■ Work request
From the line that includes "Left to Say" to the closing line of the data, please transcribe every line exactly and add nothing.

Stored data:

━━━━━━━━━━━━━━━━

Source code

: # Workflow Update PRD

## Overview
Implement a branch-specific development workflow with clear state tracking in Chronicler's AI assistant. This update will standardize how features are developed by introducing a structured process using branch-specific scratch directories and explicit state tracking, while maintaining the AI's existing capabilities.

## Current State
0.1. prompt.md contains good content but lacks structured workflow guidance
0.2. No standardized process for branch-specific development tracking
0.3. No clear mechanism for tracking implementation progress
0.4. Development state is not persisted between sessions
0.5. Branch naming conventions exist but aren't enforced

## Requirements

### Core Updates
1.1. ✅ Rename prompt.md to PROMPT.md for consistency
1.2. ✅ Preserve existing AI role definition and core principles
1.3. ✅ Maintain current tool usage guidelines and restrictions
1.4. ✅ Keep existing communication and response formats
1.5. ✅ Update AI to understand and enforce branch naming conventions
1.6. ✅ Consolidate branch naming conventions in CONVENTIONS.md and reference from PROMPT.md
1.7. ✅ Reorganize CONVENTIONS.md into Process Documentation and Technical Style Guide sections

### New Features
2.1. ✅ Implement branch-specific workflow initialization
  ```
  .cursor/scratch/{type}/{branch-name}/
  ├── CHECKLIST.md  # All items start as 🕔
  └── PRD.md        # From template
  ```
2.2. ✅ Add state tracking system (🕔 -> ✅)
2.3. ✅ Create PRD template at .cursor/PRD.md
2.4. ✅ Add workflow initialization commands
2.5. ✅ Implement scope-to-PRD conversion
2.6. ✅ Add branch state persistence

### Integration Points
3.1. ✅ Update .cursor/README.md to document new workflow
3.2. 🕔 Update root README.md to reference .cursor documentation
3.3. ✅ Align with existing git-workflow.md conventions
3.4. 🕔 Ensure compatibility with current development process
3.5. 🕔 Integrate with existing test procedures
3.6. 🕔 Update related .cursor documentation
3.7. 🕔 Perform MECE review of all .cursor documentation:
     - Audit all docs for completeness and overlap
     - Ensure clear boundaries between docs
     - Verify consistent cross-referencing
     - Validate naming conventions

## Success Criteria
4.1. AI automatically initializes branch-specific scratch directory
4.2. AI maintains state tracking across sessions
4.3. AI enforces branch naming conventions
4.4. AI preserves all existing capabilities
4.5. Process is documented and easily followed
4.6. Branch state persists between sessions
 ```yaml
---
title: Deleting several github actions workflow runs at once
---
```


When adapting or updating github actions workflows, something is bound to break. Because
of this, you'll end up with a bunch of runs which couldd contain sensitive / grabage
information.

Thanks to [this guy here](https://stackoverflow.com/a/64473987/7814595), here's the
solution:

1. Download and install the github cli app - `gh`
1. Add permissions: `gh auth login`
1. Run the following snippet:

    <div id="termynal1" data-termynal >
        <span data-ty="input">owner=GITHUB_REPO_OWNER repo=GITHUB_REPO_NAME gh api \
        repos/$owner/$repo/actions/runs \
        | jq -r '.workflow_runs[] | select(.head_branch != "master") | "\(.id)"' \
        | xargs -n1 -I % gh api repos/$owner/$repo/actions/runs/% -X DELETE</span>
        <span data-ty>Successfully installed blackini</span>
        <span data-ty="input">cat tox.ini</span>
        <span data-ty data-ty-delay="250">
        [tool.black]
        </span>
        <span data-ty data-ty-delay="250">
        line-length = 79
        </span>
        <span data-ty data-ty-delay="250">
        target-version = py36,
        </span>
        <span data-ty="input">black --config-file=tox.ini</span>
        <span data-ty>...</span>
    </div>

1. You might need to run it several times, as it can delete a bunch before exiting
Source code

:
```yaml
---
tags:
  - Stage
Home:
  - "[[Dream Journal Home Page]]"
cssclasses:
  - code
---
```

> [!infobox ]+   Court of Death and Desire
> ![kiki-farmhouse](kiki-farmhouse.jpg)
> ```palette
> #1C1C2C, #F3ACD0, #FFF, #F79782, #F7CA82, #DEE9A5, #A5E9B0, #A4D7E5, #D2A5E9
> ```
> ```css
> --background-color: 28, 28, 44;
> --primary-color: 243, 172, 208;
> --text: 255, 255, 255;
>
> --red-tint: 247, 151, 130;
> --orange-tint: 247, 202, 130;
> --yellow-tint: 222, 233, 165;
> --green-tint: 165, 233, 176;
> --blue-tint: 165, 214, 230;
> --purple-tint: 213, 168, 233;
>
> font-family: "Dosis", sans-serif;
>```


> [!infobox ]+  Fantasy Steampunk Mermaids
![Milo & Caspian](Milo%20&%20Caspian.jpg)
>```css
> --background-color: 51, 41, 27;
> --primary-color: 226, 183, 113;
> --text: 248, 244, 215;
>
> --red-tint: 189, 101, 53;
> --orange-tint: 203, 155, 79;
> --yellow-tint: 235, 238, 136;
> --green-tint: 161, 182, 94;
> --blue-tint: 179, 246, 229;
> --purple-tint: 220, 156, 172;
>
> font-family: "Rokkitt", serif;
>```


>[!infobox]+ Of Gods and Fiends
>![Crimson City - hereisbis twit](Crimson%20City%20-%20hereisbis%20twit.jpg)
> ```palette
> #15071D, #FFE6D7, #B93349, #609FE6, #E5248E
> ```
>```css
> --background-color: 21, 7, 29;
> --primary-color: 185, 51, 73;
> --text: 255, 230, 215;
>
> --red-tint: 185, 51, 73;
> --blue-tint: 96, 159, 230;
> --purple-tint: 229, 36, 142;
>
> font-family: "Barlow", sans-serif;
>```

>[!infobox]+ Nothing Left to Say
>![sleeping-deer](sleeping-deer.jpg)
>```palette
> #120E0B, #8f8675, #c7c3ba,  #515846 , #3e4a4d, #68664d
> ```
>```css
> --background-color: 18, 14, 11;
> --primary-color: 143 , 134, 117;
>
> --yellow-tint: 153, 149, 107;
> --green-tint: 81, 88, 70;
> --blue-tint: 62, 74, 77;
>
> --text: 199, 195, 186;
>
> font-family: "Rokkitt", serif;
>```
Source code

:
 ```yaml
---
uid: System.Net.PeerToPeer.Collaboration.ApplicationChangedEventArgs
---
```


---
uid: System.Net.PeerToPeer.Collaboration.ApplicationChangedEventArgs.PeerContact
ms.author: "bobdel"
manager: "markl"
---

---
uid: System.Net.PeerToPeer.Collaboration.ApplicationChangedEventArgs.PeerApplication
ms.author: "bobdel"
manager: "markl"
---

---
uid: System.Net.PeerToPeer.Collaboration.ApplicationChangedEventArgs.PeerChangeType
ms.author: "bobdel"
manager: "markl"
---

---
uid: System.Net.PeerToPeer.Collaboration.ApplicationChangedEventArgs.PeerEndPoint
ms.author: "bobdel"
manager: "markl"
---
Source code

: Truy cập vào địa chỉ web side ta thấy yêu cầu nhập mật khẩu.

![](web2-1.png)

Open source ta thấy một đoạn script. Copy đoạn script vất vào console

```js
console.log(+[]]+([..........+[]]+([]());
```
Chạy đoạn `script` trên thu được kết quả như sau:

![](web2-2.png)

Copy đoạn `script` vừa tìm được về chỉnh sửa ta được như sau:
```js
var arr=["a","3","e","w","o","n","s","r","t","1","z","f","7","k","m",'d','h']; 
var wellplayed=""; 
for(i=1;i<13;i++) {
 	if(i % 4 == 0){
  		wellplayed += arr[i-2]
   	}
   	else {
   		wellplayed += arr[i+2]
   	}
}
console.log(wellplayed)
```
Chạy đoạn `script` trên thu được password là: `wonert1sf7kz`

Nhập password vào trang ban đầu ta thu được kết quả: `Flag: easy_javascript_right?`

━━━━━━━━━━━━━━━━

■ Exercise solution
>[!infobox]+ Nothing Left to Say
>![sleeping-deer](sleeping-deer.jpg)
>```palette
> #120E0B, #8f8675, #c7c3ba,  #515846 , #3e4a4d, #68664d
> ```
>```css
> --background-color: 18, 14, 11;
> --primary-color: 143 , 134, 117;
>
> --yellow-tint: 153, 149, 107;
> --green-tint: 81, 88, 70;
> --blue-tint: 62, 74, 77;
>
> --text: 199, 195, 186;
>
> font-family: "Rokkitt", serif;
>```
Source code

:
 ```yaml
---
uid: System.Net.PeerToPeer.Collaboration.ApplicationChangedEventArgs
---
```


---
uid: System.Net.PeerToPeer.Collaboration.ApplicationChangedEventArgs.PeerContact
ms.author: "bobdel"
manager: "markl"
---

---
uid: System.Net.PeerToPeer.Collaboration.ApplicationChangedEventArgs.PeerApplication
ms.author: "bobdel"
manager: "markl"
---

---
uid: System.Net.PeerToPeer.Collaboration.ApplicationChangedEventArgs.PeerChangeType
ms.author: "bobdel"
manager: "markl"
---

---
uid: System.Net.PeerToPeer.Collaboration.ApplicationChangedEventArgs.PeerEndPoint
ms.author: "bobdel"
manager: "markl"
---
Source code

: Truy cập vào địa chỉ web side ta thấy yêu cầu nhập mật khẩu.

![](web2-1.png)

Open source ta thấy một đoạn script. Copy đoạn script vất vào console

```js
console.log(+[]]+([..........+[]]+([]());
```
Chạy đoạn `script` trên thu được kết quả như sau:

![](web2-2.png)

Copy đoạn `script` vừa tìm được về chỉnh sửa ta được như sau:
```js
var arr=["a","3","e","w","o","n","s","r","t","1","z","f","7","k","m",'d','h']; 
var wellplayed=""; 
for(i=1;i<13;i++) {
 	if(i % 4 == 0){
  		wellplayed += arr[i-2]
   	}
   	else {
   		wellplayed += arr[i+2]
   	}
}
console.log(wellplayed)
```
Chạy đoạn `script` trên thu được password là: `wonert1sf7kz`

Nhập password vào trang ban đầu ta thu được kết quả: `Flag: easy_javascript_right?`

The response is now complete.